Partha Sinha, the Managing Partner of BBH – India began his session by humanizing the subject and emphasizing that consumers are people. He reiterated David Ogilvy’s mantra, “The consumer is not a moron. She is your wife.” With tales of two brands, Air India and Vaseline, where on one hand the Maharaja’s eyes remained closed, whereas the grease found its way all around. These stark differences demonstrate the nature of brands across ages where they went from being inward looking, unreal and arrogant earlier to getting human, connected and keen today.
The underlying basis of Mr Partha Sinha’s engaging session was ‘Consumer attention is the most scarce resource today!’ He says that “Contrary to popular belief no one knows how many shampoo brands are getting launched, how the airflow system ion a fridge works or whether the neighbourhood mutual fund has a AAA rating or not.”
He enlisted the three main malaises of the advertising industry today in a satire of syndromes – the Wind Tunnel Syndrome, the Over-Simplification Syndrome and the Sridevi Syndrome. When explaining each of these prevalent patterns he had the entire audience in splits. He insisted that we need to get out of the wind tunnel that advertisers are trapped in to avoid the deadly forces of similarities, codes and clichés. He attacked over-simplification under the veneer of a Seinfeld video urging us to appreciate the intelligence of the audience. The humour element peaked while Mr. Partha spoke to us about the Sridevi Syndrome. Touching upon ad to content ratio and the increasing number of scroll bars on news channels he established that we’re driving consumers away from the content. He emphasized that the worst enemy for engagement is an animal called ‘innovation’ and in fact today, ‘Less is more!’

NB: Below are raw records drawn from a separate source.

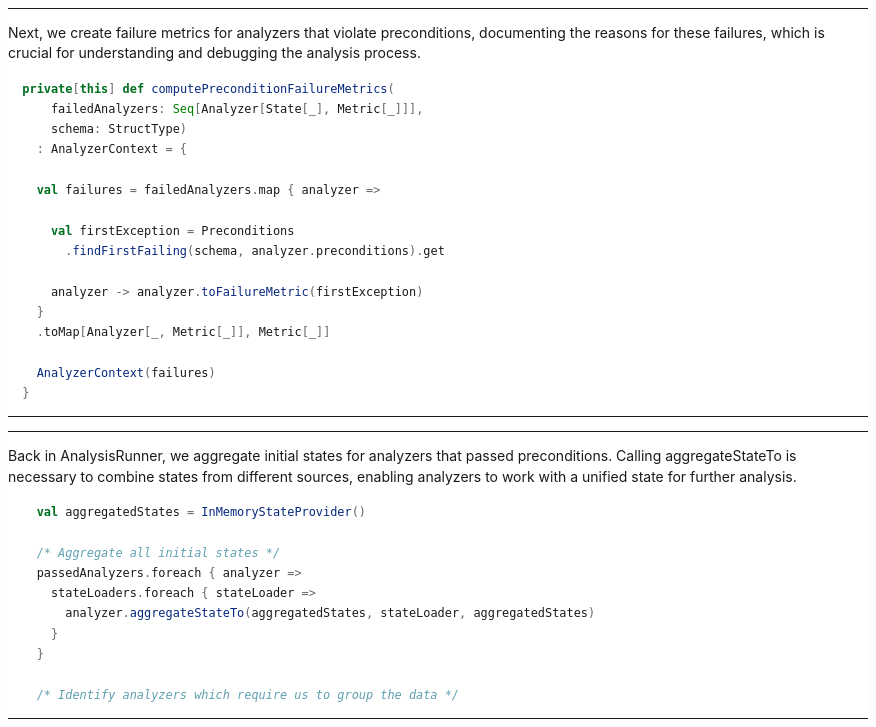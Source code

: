 
</SwmSnippet>

<SwmSnippet path="/src/main/scala/com/amazon/deequ/analyzers/runners/AnalysisRunner.scala" line="255" repo-id="Z2l0aHViJTNBJTNBZGVlcXUlM0ElM0Fhd3NsYWJz">

---

Next, we create failure metrics for analyzers that violate preconditions, documenting the reasons for these failures, which is crucial for understanding and debugging the analysis process.

```scala
  private[this] def computePreconditionFailureMetrics(
      failedAnalyzers: Seq[Analyzer[State[_], Metric[_]]],
      schema: StructType)
    : AnalyzerContext = {

    val failures = failedAnalyzers.map { analyzer =>

      val firstException = Preconditions
        .findFirstFailing(schema, analyzer.preconditions).get

      analyzer -> analyzer.toFailureMetric(firstException)
    }
    .toMap[Analyzer[_, Metric[_]], Metric[_]]

    AnalyzerContext(failures)
  }
```

---

</SwmSnippet>

<SwmSnippet path="/src/main/scala/com/amazon/deequ/analyzers/runners/AnalysisRunner.scala" line="424" repo-id="Z2l0aHViJTNBJTNBZGVlcXUlM0ElM0Fhd3NsYWJz">

---

Back in AnalysisRunner, we aggregate initial states for analyzers that passed preconditions. Calling aggregateStateTo is necessary to combine states from different sources, enabling analyzers to work with a unified state for further analysis.

```scala
    val aggregatedStates = InMemoryStateProvider()

    /* Aggregate all initial states */
    passedAnalyzers.foreach { analyzer =>
      stateLoaders.foreach { stateLoader =>
        analyzer.aggregateStateTo(aggregatedStates, stateLoader, aggregatedStates)
      }
    }

    /* Identify analyzers which require us to group the data */
```

---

Completing the loop of consumer connect he advocated smart co-branding and seamless media integration. He highlighted the importance of influencers and peer reviews in relation with brand connect and ended with a tweet that he’d once read and thought embodied the essence of what brands should remember - “I tell my friends about your brand not because I like your brand but because I like my friends.”